Govt to remove all obsolete laws: Rijiju
Union Minister for Law and Justice Kiren Rijiju on Saturday said the Centre has decided to remove all the ‘obsolete laws’ which are a burden for the common man.
“We have decided to remove all the obsolete laws…from the statute books, unnecessary laws are a burden for the common man,” Rijiju told reporters.
Stating that laws are meant to bring something good about the common people not to trouble them, the union minister said laws are meant to facilitate justice or to prescribe certain mechanisms to ensure that common people live as normal as possible.
“So the burden of the common people must be reduced so all those unnecessary laws which were enacted a long time back which do not have any relevance in today’s time, do not deserve to be in the statute books,” he added.
According to him, the Centre had removed more than 1,500 such laws.
“And in the coming winter session of the parliament I am also getting ready to introduce many more refinement Acts in the parliament,” Rijiju informed.

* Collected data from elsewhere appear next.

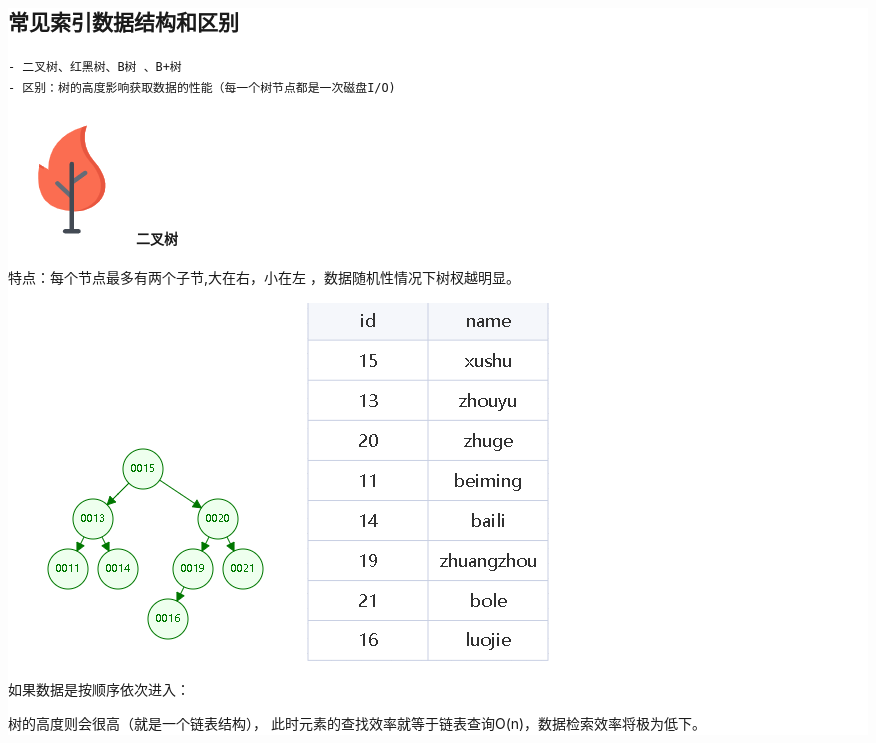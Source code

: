 ## 常见索引数据结构和区别

    - 二叉树、红黑树、B树 、B+树 
    - 区别：树的高度影响获取数据的性能（每一个树节点都是一次磁盘I/O)

#### ![1685543364763-54cb85a5-a824-4b46-b980-0dc0245b2c00.png](./img/4_xIH9kdrSNB7IMN/1685543364763-54cb85a5-a824-4b46-b980-0dc0245b2c00-694704.png)二叉树

特点：每个节点最多有两个子节,大在右，小在左  ，数据随机性情况下树杈越明显。

![1685362290857-b5db6cfb-1ed2-4dff-a048-54e65bbbfc80.png](./img/4_xIH9kdrSNB7IMN/1685362290857-b5db6cfb-1ed2-4dff-a048-54e65bbbfc80-303314.png)![1686127709826-a8d093b1-3e0a-47f2-aee2-cd0144933cf3.png](./img/4_xIH9kdrSNB7IMN/1686127709826-a8d093b1-3e0a-47f2-aee2-cd0144933cf3-575727.png)

如果数据是按顺序依次进入：

树的高度则会很高（就是一个链表结构）， 此时元素的查找效率就等于链表查询O(n)，数据检索效率将极为低下。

When asked, the union minister said ILP has come through a regulation and that he is talking about the old laws which work as an impediment in the normal life of the common People.
“My point is simply to reduce the compliance burden on the people. It is the prime minister’s desire to ensure that common people can live as peacefully as possible and there should be minimum presence of the government’s role in the life of the common people,” he further asserted.